**DIRECTIONS FOR THIS TASK:** A copy is needed of each line in the records that has the word "github".

BEGIN MATERIAL TO PROCESS

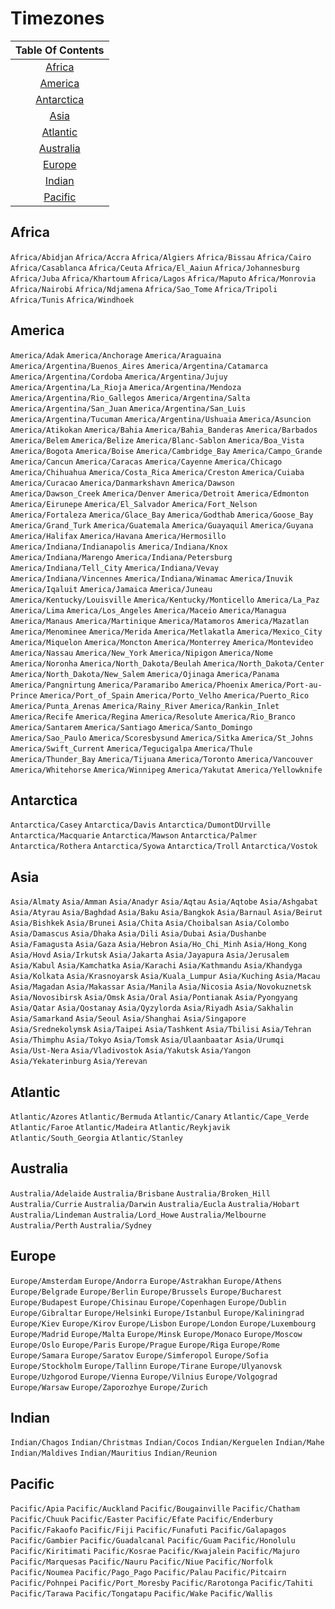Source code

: # Timezones

| Table Of Contents  |
| :-------------: |
| [Africa](https://github.com/GamesROB/supportbot/blob/development/timezones.md#africa)         |
| [America](https://github.com/GamesROB/supportbot/blob/development/timezones.md#antarctica)    |
| [Antarctica](https://github.com/GamesROB/supportbot/blob/development/timezones.md#antarctica) |
| [Asia](https://github.com/GamesROB/supportbot/blob/development/timezones.md#asia)             |
| [Atlantic](https://github.com/GamesROB/supportbot/blob/development/timezones.md#atlantic)     |
| [Australia](https://github.com/GamesROB/supportbot/blob/development/timezones.md#australia)   |
| [Europe](https://github.com/GamesROB/supportbot/blob/development/timezones.md#europe)         |
| [Indian](https://github.com/GamesROB/supportbot/blob/development/timezones.md#indian)         |
| [Pacific](https://github.com/GamesROB/supportbot/blob/development/timezones.md#pacific)       |

## Africa

`Africa/Abidjan`
`Africa/Accra`
`Africa/Algiers`
`Africa/Bissau`
`Africa/Cairo`
`Africa/Casablanca`
`Africa/Ceuta`
`Africa/El_Aaiun`
`Africa/Johannesburg`
`Africa/Juba`
`Africa/Khartoum`
`Africa/Lagos`
`Africa/Maputo`
`Africa/Monrovia`
`Africa/Nairobi`
`Africa/Ndjamena`
`Africa/Sao_Tome`
`Africa/Tripoli`
`Africa/Tunis`
`Africa/Windhoek`


## America

`America/Adak`
`America/Anchorage`
`America/Araguaina`
`America/Argentina/Buenos_Aires`
`America/Argentina/Catamarca`
`America/Argentina/Cordoba`
`America/Argentina/Jujuy`
`America/Argentina/La_Rioja`
`America/Argentina/Mendoza`
`America/Argentina/Rio_Gallegos`
`America/Argentina/Salta`
`America/Argentina/San_Juan`
`America/Argentina/San_Luis`
`America/Argentina/Tucuman`
`America/Argentina/Ushuaia`
`America/Asuncion`
`America/Atikokan`
`America/Bahia`
`America/Bahia_Banderas`
`America/Barbados`
`America/Belem`
`America/Belize`
`America/Blanc-Sablon`
`America/Boa_Vista`
`America/Bogota`
`America/Boise`
`America/Cambridge_Bay`
`America/Campo_Grande`
`America/Cancun`
`America/Caracas`
`America/Cayenne`
`America/Chicago`
`America/Chihuahua`
`America/Costa_Rica`
`America/Creston`
`America/Cuiaba`
`America/Curacao`
`America/Danmarkshavn`
`America/Dawson`
`America/Dawson_Creek`
`America/Denver`
`America/Detroit`
`America/Edmonton`
`America/Eirunepe`
`America/El_Salvador`
`America/Fort_Nelson`
`America/Fortaleza`
`America/Glace_Bay`
`America/Godthab`
`America/Goose_Bay`
`America/Grand_Turk`
`America/Guatemala`
`America/Guayaquil`
`America/Guyana`
`America/Halifax`
`America/Havana`
`America/Hermosillo`
`America/Indiana/Indianapolis`
`America/Indiana/Knox`
`America/Indiana/Marengo`
`America/Indiana/Petersburg`
`America/Indiana/Tell_City`
`America/Indiana/Vevay`
`America/Indiana/Vincennes`
`America/Indiana/Winamac`
`America/Inuvik`
`America/Iqaluit`
`America/Jamaica`
`America/Juneau`
`America/Kentucky/Louisville`
`America/Kentucky/Monticello`
`America/La_Paz`
`America/Lima`
`America/Los_Angeles`
`America/Maceio`
`America/Managua`
`America/Manaus`
`America/Martinique`
`America/Matamoros`
`America/Mazatlan`
`America/Menominee`
`America/Merida`
`America/Metlakatla`
`America/Mexico_City`
`America/Miquelon`
`America/Moncton`
`America/Monterrey`
`America/Montevideo`
`America/Nassau`
`America/New_York`
`America/Nipigon`
`America/Nome`
`America/Noronha`
`America/North_Dakota/Beulah`
`America/North_Dakota/Center`
`America/North_Dakota/New_Salem`
`America/Ojinaga`
`America/Panama`
`America/Pangnirtung`
`America/Paramaribo`
`America/Phoenix`
`America/Port-au-Prince`
`America/Port_of_Spain`
`America/Porto_Velho`
`America/Puerto_Rico`
`America/Punta_Arenas`
`America/Rainy_River`
`America/Rankin_Inlet`
`America/Recife`
`America/Regina`
`America/Resolute`
`America/Rio_Branco`
`America/Santarem`
`America/Santiago`
`America/Santo_Domingo`
`America/Sao_Paulo`
`America/Scoresbysund`
`America/Sitka`
`America/St_Johns`
`America/Swift_Current`
`America/Tegucigalpa`
`America/Thule`
`America/Thunder_Bay`
`America/Tijuana`
`America/Toronto`
`America/Vancouver`
`America/Whitehorse`
`America/Winnipeg`
`America/Yakutat`
`America/Yellowknife`


## Antarctica

`Antarctica/Casey`
`Antarctica/Davis`
`Antarctica/DumontDUrville`
`Antarctica/Macquarie`
`Antarctica/Mawson`
`Antarctica/Palmer`
`Antarctica/Rothera`
`Antarctica/Syowa`
`Antarctica/Troll`
`Antarctica/Vostok`


## Asia

`Asia/Almaty`
`Asia/Amman`
`Asia/Anadyr`
`Asia/Aqtau`
`Asia/Aqtobe`
`Asia/Ashgabat`
`Asia/Atyrau`
`Asia/Baghdad`
`Asia/Baku`
`Asia/Bangkok`
`Asia/Barnaul`
`Asia/Beirut`
`Asia/Bishkek`
`Asia/Brunei`
`Asia/Chita`
`Asia/Choibalsan`
`Asia/Colombo`
`Asia/Damascus`
`Asia/Dhaka`
`Asia/Dili`
`Asia/Dubai`
`Asia/Dushanbe`
`Asia/Famagusta`
`Asia/Gaza`
`Asia/Hebron`
`Asia/Ho_Chi_Minh`
`Asia/Hong_Kong`
`Asia/Hovd`
`Asia/Irkutsk`
`Asia/Jakarta`
`Asia/Jayapura`
`Asia/Jerusalem`
`Asia/Kabul`
`Asia/Kamchatka`
`Asia/Karachi`
`Asia/Kathmandu`
`Asia/Khandyga`
`Asia/Kolkata`
`Asia/Krasnoyarsk`
`Asia/Kuala_Lumpur`
`Asia/Kuching`
`Asia/Macau`
`Asia/Magadan`
`Asia/Makassar`
`Asia/Manila`
`Asia/Nicosia`
`Asia/Novokuznetsk`
`Asia/Novosibirsk`
`Asia/Omsk`
`Asia/Oral`
`Asia/Pontianak`
`Asia/Pyongyang`
`Asia/Qatar`
`Asia/Qostanay`
`Asia/Qyzylorda`
`Asia/Riyadh`
`Asia/Sakhalin`
`Asia/Samarkand`
`Asia/Seoul`
`Asia/Shanghai`
`Asia/Singapore`
`Asia/Srednekolymsk`
`Asia/Taipei`
`Asia/Tashkent`
`Asia/Tbilisi`
`Asia/Tehran`
`Asia/Thimphu`
`Asia/Tokyo`
`Asia/Tomsk`
`Asia/Ulaanbaatar`
`Asia/Urumqi`
`Asia/Ust-Nera`
`Asia/Vladivostok`
`Asia/Yakutsk`
`Asia/Yangon`
`Asia/Yekaterinburg`
`Asia/Yerevan`


## Atlantic

`Atlantic/Azores`
`Atlantic/Bermuda`
`Atlantic/Canary`
`Atlantic/Cape_Verde`
`Atlantic/Faroe`
`Atlantic/Madeira`
`Atlantic/Reykjavik`
`Atlantic/South_Georgia`
`Atlantic/Stanley`


## Australia

`Australia/Adelaide`
`Australia/Brisbane`
`Australia/Broken_Hill`
`Australia/Currie`
`Australia/Darwin`
`Australia/Eucla`
`Australia/Hobart`
`Australia/Lindeman`
`Australia/Lord_Howe`
`Australia/Melbourne`
`Australia/Perth`
`Australia/Sydney`


## Europe

`Europe/Amsterdam`
`Europe/Andorra`
`Europe/Astrakhan`
`Europe/Athens`
`Europe/Belgrade`
`Europe/Berlin`
`Europe/Brussels`
`Europe/Bucharest`
`Europe/Budapest`
`Europe/Chisinau`
`Europe/Copenhagen`
`Europe/Dublin`
`Europe/Gibraltar`
`Europe/Helsinki`
`Europe/Istanbul`
`Europe/Kaliningrad`
`Europe/Kiev`
`Europe/Kirov`
`Europe/Lisbon`
`Europe/London`
`Europe/Luxembourg`
`Europe/Madrid`
`Europe/Malta`
`Europe/Minsk`
`Europe/Monaco`
`Europe/Moscow`
`Europe/Oslo`
`Europe/Paris`
`Europe/Prague`
`Europe/Riga`
`Europe/Rome`
`Europe/Samara`
`Europe/Saratov`
`Europe/Simferopol`
`Europe/Sofia`
`Europe/Stockholm`
`Europe/Tallinn`
`Europe/Tirane`
`Europe/Ulyanovsk`
`Europe/Uzhgorod`
`Europe/Vienna`
`Europe/Vilnius`
`Europe/Volgograd`
`Europe/Warsaw`
`Europe/Zaporozhye`
`Europe/Zurich`


## Indian

`Indian/Chagos`
`Indian/Christmas`
`Indian/Cocos`
`Indian/Kerguelen`
`Indian/Mahe`
`Indian/Maldives`
`Indian/Mauritius`
`Indian/Reunion`


## Pacific

`Pacific/Apia`
`Pacific/Auckland`
`Pacific/Bougainville`
`Pacific/Chatham`
`Pacific/Chuuk`
`Pacific/Easter`
`Pacific/Efate`
`Pacific/Enderbury`
`Pacific/Fakaofo`
`Pacific/Fiji`
`Pacific/Funafuti`
`Pacific/Galapagos`
`Pacific/Gambier`
`Pacific/Guadalcanal`
`Pacific/Guam`
`Pacific/Honolulu`
`Pacific/Kiritimati`
`Pacific/Kosrae`
`Pacific/Kwajalein`
`Pacific/Majuro`
`Pacific/Marquesas`
`Pacific/Nauru`
`Pacific/Niue`
`Pacific/Norfolk`
`Pacific/Noumea`
`Pacific/Pago_Pago`
`Pacific/Palau`
`Pacific/Pitcairn`
`Pacific/Pohnpei`
`Pacific/Port_Moresby`
`Pacific/Rarotonga`
`Pacific/Tahiti`
`Pacific/Tarawa`
`Pacific/Tongatapu`
`Pacific/Wake`
`Pacific/Wallis`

END MATERIAL TO PROCESS

**WRITTEN REPLY:**
| [Africa](https://github.com/GamesROB/supportbot/blob/development/timezones.md#africa)         |
| [America](https://github.com/GamesROB/supportbot/blob/development/timezones.md#antarctica)    |
| [Antarctica](https://github.com/GamesROB/supportbot/blob/development/timezones.md#antarctica) |
| [Asia](https://github.com/GamesROB/supportbot/blob/development/timezones.md#asia)             |
| [Atlantic](https://github.com/GamesROB/supportbot/blob/development/timezones.md#atlantic)     |
| [Australia](https://github.com/GamesROB/supportbot/blob/development/timezones.md#australia)   |
| [Europe](https://github.com/GamesROB/supportbot/blob/development/timezones.md#europe)         |
| [Indian](https://github.com/GamesROB/supportbot/blob/development/timezones.md#indian)         |
| [Pacific](https://github.com/GamesROB/supportbot/blob/development/timezones.md#pacific)       |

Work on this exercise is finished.